Türkiye Cumhuriyeti, Mustafa Kemal Atatürk'ün cumhuriyet devrimi sayesindedir ki, nüfusunun tamamına yakını Müslüman olan bir ülkenin aynı zamanda laik demokratik kimliğe sahip olabileceğinin son derece başarılı örneğini vermiştir. Laikliğin 'dinsizlik' değil, din ve vicdan özgürlüğünün güvencesi olduğunu ortaya koymuştur. 'Anayasada laiklik olmamalıdır' diyenler, acaba mezhep temelli çatışmaların yaşandığı toplumlara mı özeniyor sorusunu sormadan edemiyorum.
***
Laiklik, ders kitaplarında çok yüzeysel biçimde 'din ve devlet işlerinin ayrılması' olarak tanımlansa da kapsamı bu tanımdan son derece geniştir. Elbette laik devlette din ve devlet işleri ayrı olmakla birlikte, laik kimliğe sahip bir devlet tüm inanç gruplarına ve mezheplere eşit mesafede durur. Belli bir dinin veya mezhebin mensuplarına ayrıcalık tanımadığı gibi, farklı din ve inanç gruplarına sahip olan insanları da ötekileştirmez. Laik devlet, din kurallarına göre kamu idaresinin şekillendiği bir devlet olamaz; din veya mezhep adına bir kesimin başka kesim üzerinde baskı kurmasına asla izin vermez. Din ve vicdan özgürlüğünün de yasalar önünde eşitliğin de yegâne güvencesi laiklik ilkesidir. İnanç özgürlüğünün, eşitliğin olmadığı bir toplumda demokrasiden söz edilemez. Bu yönüyle laiklik, demokratik bir rejimin ön koşuludur. Özetle laiklik, hangi görüşten hangi inanç ve mezhepten olursa olsun tüm vatandaşların bir arada huzur içinde yaşayacağı toplumsal bir barış kuralıdır.
***
Burada yeri gelmişken bir parantez açalım. Türkiye'de laiklik adı altında dini olan her şeyi toplumsal yaşamın dışına iten, laiklik adına yasakçılığı meşru gören başka bir gelenek var. Kanımca bu anlayış, laikliği 'dinsizlik' olarak gören anlayış kadar yanlış ve çarpık bir düşüncenin temsilcisidir. Çünkü laiklikte inançlara saygı esastır. Katı, otoriter, yasakçılığı esas alan bir laiklik anlayışının demokrasiye, kişisel hak ve özgürlüklere hizmet etmesini bekleyemeyiz.
***
Burada atlanmaması gereken önemli bir nokta da şu: İsmail Kahraman düşüncesindekiler ısrarla laiklik karşıtı açıklamalar yapadursun, kendi partisinden bile destek göremiyor.

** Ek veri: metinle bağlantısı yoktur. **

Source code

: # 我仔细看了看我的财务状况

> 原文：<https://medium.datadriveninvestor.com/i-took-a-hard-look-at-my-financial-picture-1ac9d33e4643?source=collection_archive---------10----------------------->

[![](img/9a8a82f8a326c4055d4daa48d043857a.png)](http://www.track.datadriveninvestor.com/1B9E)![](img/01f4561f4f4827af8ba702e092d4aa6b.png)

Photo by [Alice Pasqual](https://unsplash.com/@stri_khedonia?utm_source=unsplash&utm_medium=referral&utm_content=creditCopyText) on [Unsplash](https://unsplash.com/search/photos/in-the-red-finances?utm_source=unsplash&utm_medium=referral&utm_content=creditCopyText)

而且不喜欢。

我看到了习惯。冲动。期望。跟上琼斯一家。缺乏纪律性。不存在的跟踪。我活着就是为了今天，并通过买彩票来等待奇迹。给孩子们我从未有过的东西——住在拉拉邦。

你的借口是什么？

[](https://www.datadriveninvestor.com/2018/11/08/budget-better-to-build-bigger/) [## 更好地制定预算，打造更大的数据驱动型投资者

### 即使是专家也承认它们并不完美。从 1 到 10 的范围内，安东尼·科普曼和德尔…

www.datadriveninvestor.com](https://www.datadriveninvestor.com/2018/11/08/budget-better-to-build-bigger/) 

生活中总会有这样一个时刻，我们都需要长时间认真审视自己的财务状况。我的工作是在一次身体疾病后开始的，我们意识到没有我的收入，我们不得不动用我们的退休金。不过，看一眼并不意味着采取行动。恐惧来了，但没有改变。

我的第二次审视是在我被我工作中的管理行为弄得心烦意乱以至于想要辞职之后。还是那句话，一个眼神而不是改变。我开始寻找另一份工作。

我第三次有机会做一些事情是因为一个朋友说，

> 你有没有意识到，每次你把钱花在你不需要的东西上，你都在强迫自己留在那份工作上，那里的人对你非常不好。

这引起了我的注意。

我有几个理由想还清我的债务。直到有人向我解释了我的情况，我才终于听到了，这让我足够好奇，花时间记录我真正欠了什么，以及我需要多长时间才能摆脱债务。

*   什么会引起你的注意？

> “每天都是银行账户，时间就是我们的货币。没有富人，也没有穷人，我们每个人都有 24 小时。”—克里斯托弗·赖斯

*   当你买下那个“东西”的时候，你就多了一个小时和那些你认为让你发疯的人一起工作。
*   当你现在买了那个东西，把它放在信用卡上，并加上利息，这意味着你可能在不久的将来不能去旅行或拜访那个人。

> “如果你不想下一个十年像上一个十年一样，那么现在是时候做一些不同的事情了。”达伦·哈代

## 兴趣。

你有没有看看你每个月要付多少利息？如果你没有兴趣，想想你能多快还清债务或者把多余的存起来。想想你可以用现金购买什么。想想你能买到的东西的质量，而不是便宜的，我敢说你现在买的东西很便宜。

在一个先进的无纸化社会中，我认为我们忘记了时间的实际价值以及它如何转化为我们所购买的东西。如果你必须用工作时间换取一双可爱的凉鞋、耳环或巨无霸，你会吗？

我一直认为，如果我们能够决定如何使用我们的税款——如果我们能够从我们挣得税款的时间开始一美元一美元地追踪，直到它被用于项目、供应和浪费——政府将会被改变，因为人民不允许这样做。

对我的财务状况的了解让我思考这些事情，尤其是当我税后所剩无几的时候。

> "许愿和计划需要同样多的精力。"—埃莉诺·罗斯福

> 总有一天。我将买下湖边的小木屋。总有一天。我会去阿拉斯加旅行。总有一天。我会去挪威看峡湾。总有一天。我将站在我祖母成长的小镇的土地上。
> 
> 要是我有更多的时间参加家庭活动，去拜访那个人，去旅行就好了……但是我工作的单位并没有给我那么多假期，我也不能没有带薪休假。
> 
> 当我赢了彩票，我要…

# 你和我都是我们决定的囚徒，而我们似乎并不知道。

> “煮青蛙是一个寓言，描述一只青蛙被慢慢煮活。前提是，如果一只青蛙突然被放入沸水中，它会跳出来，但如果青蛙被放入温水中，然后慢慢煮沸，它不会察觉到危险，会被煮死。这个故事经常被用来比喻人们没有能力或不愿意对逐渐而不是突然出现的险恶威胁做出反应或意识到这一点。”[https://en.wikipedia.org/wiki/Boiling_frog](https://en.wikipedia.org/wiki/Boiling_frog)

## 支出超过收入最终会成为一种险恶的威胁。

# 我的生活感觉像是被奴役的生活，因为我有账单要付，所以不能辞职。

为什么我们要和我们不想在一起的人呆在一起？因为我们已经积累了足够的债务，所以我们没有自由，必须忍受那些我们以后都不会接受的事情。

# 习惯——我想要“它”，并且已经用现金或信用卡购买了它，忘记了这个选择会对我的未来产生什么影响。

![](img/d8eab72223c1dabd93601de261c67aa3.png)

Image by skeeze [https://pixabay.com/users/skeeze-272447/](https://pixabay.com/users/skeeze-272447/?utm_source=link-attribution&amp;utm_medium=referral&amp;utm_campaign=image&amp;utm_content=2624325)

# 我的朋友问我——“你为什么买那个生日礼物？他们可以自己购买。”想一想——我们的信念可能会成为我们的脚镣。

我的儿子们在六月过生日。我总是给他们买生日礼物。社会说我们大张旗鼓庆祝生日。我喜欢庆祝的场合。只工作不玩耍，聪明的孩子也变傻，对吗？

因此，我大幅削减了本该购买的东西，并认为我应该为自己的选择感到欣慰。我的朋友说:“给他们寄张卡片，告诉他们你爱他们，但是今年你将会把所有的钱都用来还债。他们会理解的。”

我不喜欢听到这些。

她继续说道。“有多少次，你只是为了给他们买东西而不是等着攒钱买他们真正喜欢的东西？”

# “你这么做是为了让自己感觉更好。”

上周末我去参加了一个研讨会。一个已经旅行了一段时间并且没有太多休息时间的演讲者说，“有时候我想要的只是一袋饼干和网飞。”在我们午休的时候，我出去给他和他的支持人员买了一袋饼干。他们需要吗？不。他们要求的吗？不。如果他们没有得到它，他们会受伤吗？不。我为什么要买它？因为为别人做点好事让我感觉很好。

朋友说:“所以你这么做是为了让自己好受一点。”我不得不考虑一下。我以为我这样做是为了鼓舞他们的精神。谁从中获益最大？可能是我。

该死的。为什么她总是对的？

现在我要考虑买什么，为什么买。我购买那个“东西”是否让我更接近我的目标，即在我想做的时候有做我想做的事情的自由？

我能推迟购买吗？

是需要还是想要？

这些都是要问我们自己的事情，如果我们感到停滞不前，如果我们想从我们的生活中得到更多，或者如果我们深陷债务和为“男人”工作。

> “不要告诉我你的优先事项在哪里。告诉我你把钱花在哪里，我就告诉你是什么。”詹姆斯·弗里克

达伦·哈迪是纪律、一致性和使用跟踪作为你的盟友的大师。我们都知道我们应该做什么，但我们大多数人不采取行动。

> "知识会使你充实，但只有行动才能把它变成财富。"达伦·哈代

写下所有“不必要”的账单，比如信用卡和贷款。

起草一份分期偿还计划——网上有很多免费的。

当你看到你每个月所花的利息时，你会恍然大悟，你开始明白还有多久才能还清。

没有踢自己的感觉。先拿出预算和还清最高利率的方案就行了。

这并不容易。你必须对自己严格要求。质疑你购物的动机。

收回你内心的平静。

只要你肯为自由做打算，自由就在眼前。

Hatırlayacaksınız, benzer çıkışı AK Partili eski vekil Resul Tosun da geçtiğimiz günlerde yapmıştı. Tartışmalar üzerinde açıklamada bulunan AK Parti Sözcüsü Ömer Çelik, laikliğin anayasadan çıkarılması gibi bir teklife AK Parti'nin sıcak bakmasının mümkün olmadığını vurguladı. Toplumun duymak istediği düşünce de budur.
***
Sözün özü, toplumumuzun ezici çoğunluğu siyasi düşüncesi, inancı, mezhebi ne olursa olsun laiklik ilkesinin demokratik bir toplum için ne denli önemli olduğunun bilincindedir. Bu millet, yüzüncü yılını kutlamaya hazırladığımız cumhuriyetimizin kazanımlarının kolay elde edilmediğinin farkındadır. Bu nedenle İsmail Kahramanların, Resul Tosunların ve onlar gibi düşünenlerin fikirleri 'marjinal' kalacak, hiçbir zaman çoğunluğun görüşü haline gelemeyecektir. Bundan eminim.